2- O requisito da ilicitude não se verifica, porquanto as afirmações proferidas pelo réu em relação ao autor se enquadram nos limites do direito à crítica exercido em relação a titulares de cargos públicos, quanto ao exercício das suas funções e em matérias de relevante interesse público, como tem sido entendimento da jurisprudência, aquando da interpretação do mesmo preceito.

3- O requisito da ilicitude igualmente não se verifica, porquanto as afirmações proferidas pelo réu em relação ao autor, para além de se enquadrarem nos limites do direito à crítica exercido em relação a titulares de cargos públicos, quanto ao exercício das suas funções e em matérias de relevante interesse público, têm subjacentes factos objectivamente verdadeiros, que como tal deviam e foram transmitidos aos munícipes.

3- E não se verifica ainda, uma vez que as declarações do réu se circunscreveram, como a matéria de facto dada por provada confirma, à actuação pública do autor e às divergências quanto ao modo como este entendeu, na altura específica em que o fez, prosseguir o interesse público municipal.

4- A sentença do Tribunal da Comarca do Porto, para onde o acórdão recorrido remete, decidiu, ainda, sem observância do disposto na alínea b) do n.° l do artigo 4.° da Lei n.° 29/87, de 30 de Junho, que impõe aos eleitos locais o cumprimento das “normas constitucionais e legais relativas à defesa dos interesses e direitos dos cidadãos”, do disposto no art. 48.°, n.° 2, da Constituição da República, nos termos do qual “todos os cidadãos têm o direito de ser esclarecidos objectivamente sobre actos do Estado e demais entidades públicas e de ser informados pelo Governo e outras autoridades acerca da gestão dos assuntos públicos”, e do artigo 335.° do Código Civil, que regula a prevalência de direitos, quando em colisão.

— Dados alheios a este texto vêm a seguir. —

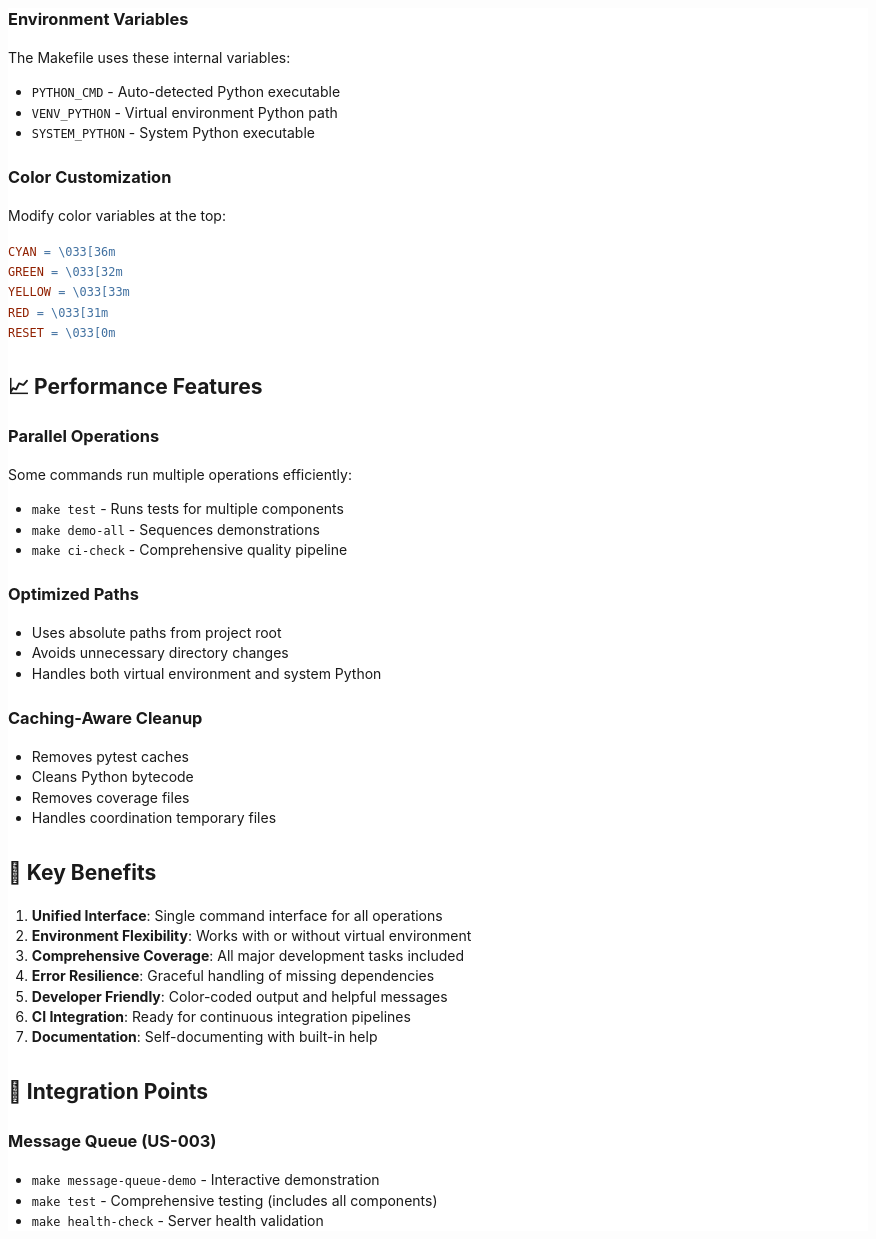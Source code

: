 ### **Environment Variables**
The Makefile uses these internal variables:
- `PYTHON_CMD` - Auto-detected Python executable
- `VENV_PYTHON` - Virtual environment Python path
- `SYSTEM_PYTHON` - System Python executable

### **Color Customization**
Modify color variables at the top:
```makefile
CYAN = \033[36m
GREEN = \033[32m
YELLOW = \033[33m
RED = \033[31m
RESET = \033[0m
```

## 📈 Performance Features

### **Parallel Operations**
Some commands run multiple operations efficiently:
- `make test` - Runs tests for multiple components
- `make demo-all` - Sequences demonstrations
- `make ci-check` - Comprehensive quality pipeline

### **Optimized Paths**
- Uses absolute paths from project root
- Avoids unnecessary directory changes
- Handles both virtual environment and system Python

### **Caching-Aware Cleanup**
- Removes pytest caches
- Cleans Python bytecode
- Removes coverage files
- Handles coordination temporary files

## 🎉 Key Benefits

1. **Unified Interface**: Single command interface for all operations
2. **Environment Flexibility**: Works with or without virtual environment
3. **Comprehensive Coverage**: All major development tasks included
4. **Error Resilience**: Graceful handling of missing dependencies
5. **Developer Friendly**: Color-coded output and helpful messages
6. **CI Integration**: Ready for continuous integration pipelines
7. **Documentation**: Self-documenting with built-in help

## 🔗 Integration Points

### **Message Queue (US-003)**
- `make message-queue-demo` - Interactive demonstration
- `make test` - Comprehensive testing (includes all components)
- `make health-check` - Server health validation
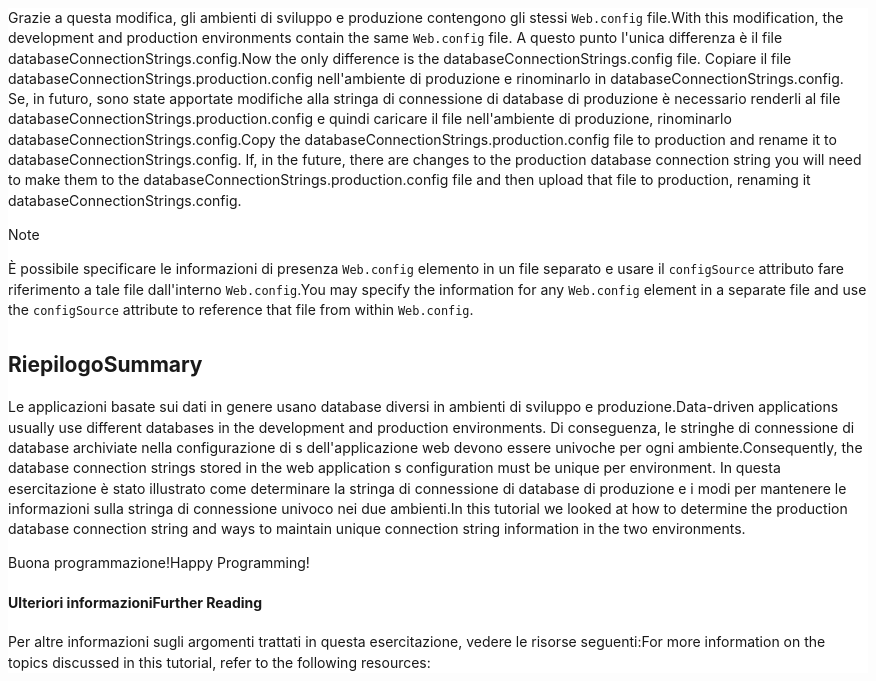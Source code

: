 <span data-ttu-id="97a68-205">Grazie a questa modifica, gli ambienti di sviluppo e produzione contengono gli stessi `Web.config` file.</span><span class="sxs-lookup"><span data-stu-id="97a68-205">With this modification, the development and production environments contain the same `Web.config` file.</span></span> <span data-ttu-id="97a68-206">A questo punto l'unica differenza è il file databaseConnectionStrings.config.</span><span class="sxs-lookup"><span data-stu-id="97a68-206">Now the only difference is the databaseConnectionStrings.config file.</span></span> <span data-ttu-id="97a68-207">Copiare il file databaseConnectionStrings.production.config nell'ambiente di produzione e rinominarlo in databaseConnectionStrings.config. Se, in futuro, sono state apportate modifiche alla stringa di connessione di database di produzione è necessario renderli al file databaseConnectionStrings.production.config e quindi caricare il file nell'ambiente di produzione, rinominarlo databaseConnectionStrings.config.</span><span class="sxs-lookup"><span data-stu-id="97a68-207">Copy the databaseConnectionStrings.production.config file to production and rename it to databaseConnectionStrings.config. If, in the future, there are changes to the production database connection string you will need to make them to the databaseConnectionStrings.production.config file and then upload that file to production, renaming it databaseConnectionStrings.config.</span></span>

> [!NOTE]
> <span data-ttu-id="97a68-208">È possibile specificare le informazioni di presenza `Web.config` elemento in un file separato e usare il `configSource` attributo fare riferimento a tale file dall'interno `Web.config`.</span><span class="sxs-lookup"><span data-stu-id="97a68-208">You may specify the information for any `Web.config` element in a separate file and use the `configSource` attribute to reference that file from within `Web.config`.</span></span>


## <a name="summary"></a><span data-ttu-id="97a68-209">Riepilogo</span><span class="sxs-lookup"><span data-stu-id="97a68-209">Summary</span></span>

<span data-ttu-id="97a68-210">Le applicazioni basate sui dati in genere usano database diversi in ambienti di sviluppo e produzione.</span><span class="sxs-lookup"><span data-stu-id="97a68-210">Data-driven applications usually use different databases in the development and production environments.</span></span> <span data-ttu-id="97a68-211">Di conseguenza, le stringhe di connessione di database archiviate nella configurazione di s dell'applicazione web devono essere univoche per ogni ambiente.</span><span class="sxs-lookup"><span data-stu-id="97a68-211">Consequently, the database connection strings stored in the web application s configuration must be unique per environment.</span></span> <span data-ttu-id="97a68-212">In questa esercitazione è stato illustrato come determinare la stringa di connessione di database di produzione e i modi per mantenere le informazioni sulla stringa di connessione univoco nei due ambienti.</span><span class="sxs-lookup"><span data-stu-id="97a68-212">In this tutorial we looked at how to determine the production database connection string and ways to maintain unique connection string information in the two environments.</span></span>

<span data-ttu-id="97a68-213">Buona programmazione!</span><span class="sxs-lookup"><span data-stu-id="97a68-213">Happy Programming!</span></span>

#### <a name="further-reading"></a><span data-ttu-id="97a68-214">Ulteriori informazioni</span><span class="sxs-lookup"><span data-stu-id="97a68-214">Further Reading</span></span>

<span data-ttu-id="97a68-215">Per altre informazioni sugli argomenti trattati in questa esercitazione, vedere le risorse seguenti:</span><span class="sxs-lookup"><span data-stu-id="97a68-215">For more information on the topics discussed in this tutorial, refer to the following resources:</span></span>
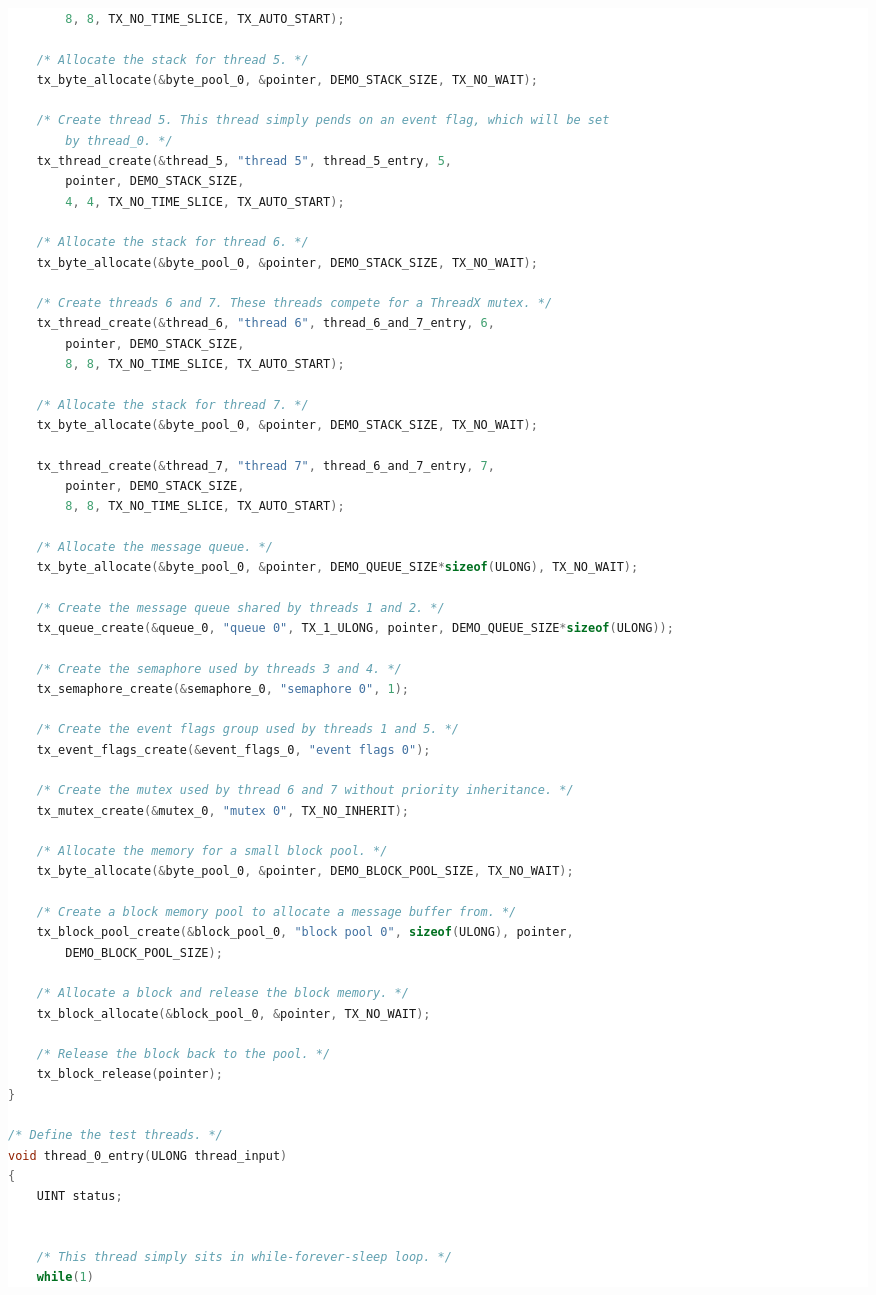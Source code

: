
 ```c
        8, 8, TX_NO_TIME_SLICE, TX_AUTO_START);

    /* Allocate the stack for thread 5. */
    tx_byte_allocate(&byte_pool_0, &pointer, DEMO_STACK_SIZE, TX_NO_WAIT);

    /* Create thread 5. This thread simply pends on an event flag, which will be set
        by thread_0. */
    tx_thread_create(&thread_5, "thread 5", thread_5_entry, 5,
        pointer, DEMO_STACK_SIZE,
        4, 4, TX_NO_TIME_SLICE, TX_AUTO_START);

    /* Allocate the stack for thread 6. */
    tx_byte_allocate(&byte_pool_0, &pointer, DEMO_STACK_SIZE, TX_NO_WAIT);

    /* Create threads 6 and 7. These threads compete for a ThreadX mutex. */
    tx_thread_create(&thread_6, "thread 6", thread_6_and_7_entry, 6,
        pointer, DEMO_STACK_SIZE,
        8, 8, TX_NO_TIME_SLICE, TX_AUTO_START);

    /* Allocate the stack for thread 7. */
    tx_byte_allocate(&byte_pool_0, &pointer, DEMO_STACK_SIZE, TX_NO_WAIT);

    tx_thread_create(&thread_7, "thread 7", thread_6_and_7_entry, 7,
        pointer, DEMO_STACK_SIZE,
        8, 8, TX_NO_TIME_SLICE, TX_AUTO_START);

    /* Allocate the message queue. */
    tx_byte_allocate(&byte_pool_0, &pointer, DEMO_QUEUE_SIZE*sizeof(ULONG), TX_NO_WAIT);

    /* Create the message queue shared by threads 1 and 2. */
    tx_queue_create(&queue_0, "queue 0", TX_1_ULONG, pointer, DEMO_QUEUE_SIZE*sizeof(ULONG));

    /* Create the semaphore used by threads 3 and 4. */
    tx_semaphore_create(&semaphore_0, "semaphore 0", 1);

    /* Create the event flags group used by threads 1 and 5. */
    tx_event_flags_create(&event_flags_0, "event flags 0");

    /* Create the mutex used by thread 6 and 7 without priority inheritance. */
    tx_mutex_create(&mutex_0, "mutex 0", TX_NO_INHERIT);

    /* Allocate the memory for a small block pool. */
    tx_byte_allocate(&byte_pool_0, &pointer, DEMO_BLOCK_POOL_SIZE, TX_NO_WAIT);

    /* Create a block memory pool to allocate a message buffer from. */
    tx_block_pool_create(&block_pool_0, "block pool 0", sizeof(ULONG), pointer,
        DEMO_BLOCK_POOL_SIZE);

    /* Allocate a block and release the block memory. */
    tx_block_allocate(&block_pool_0, &pointer, TX_NO_WAIT);

    /* Release the block back to the pool. */
    tx_block_release(pointer);
}

/* Define the test threads. */
void thread_0_entry(ULONG thread_input)
{
    UINT status;


    /* This thread simply sits in while-forever-sleep loop. */
    while(1)
```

5- No caso concreto, o acórdão recorrido decidiu mal, em violação do artigo 335.° do Código Civil, na medida em que atribuiu prevalência ao invocado direito ao crédito e ao bom nome do autor, quando, em bom rigor, por força das circunstâncias do caso concreto, este deveria ter sido comprimido, de forma a assegurar o exercício de um direito e interesse público mais relevante que se consubstancia no dever de informação aos munícipes.


B- Face ao teor das conclusões formuladas, delimitativas do âmbito do recurso, reconduzem-se, no essencial, a quatro as questões controvertidas a dilucidar:

autor
- nulidade do acórdão por omissão de pronúncia;
- montante indemnizatório arbitrado.

réu
- se ocorre, no caso concreto, o requisito da ilicitude;
- colisão de direitos.


III. Fundamentação

A- Os factos

No acórdão recorrido deram-se como assentes os seguintes factos:

1. O réu é o actual Presidente da Câmara do Porto, desempenhando ininterruptamente as respectivas funções desde que tomou posse no cargo, no dia 8 de Janeiro de 2002.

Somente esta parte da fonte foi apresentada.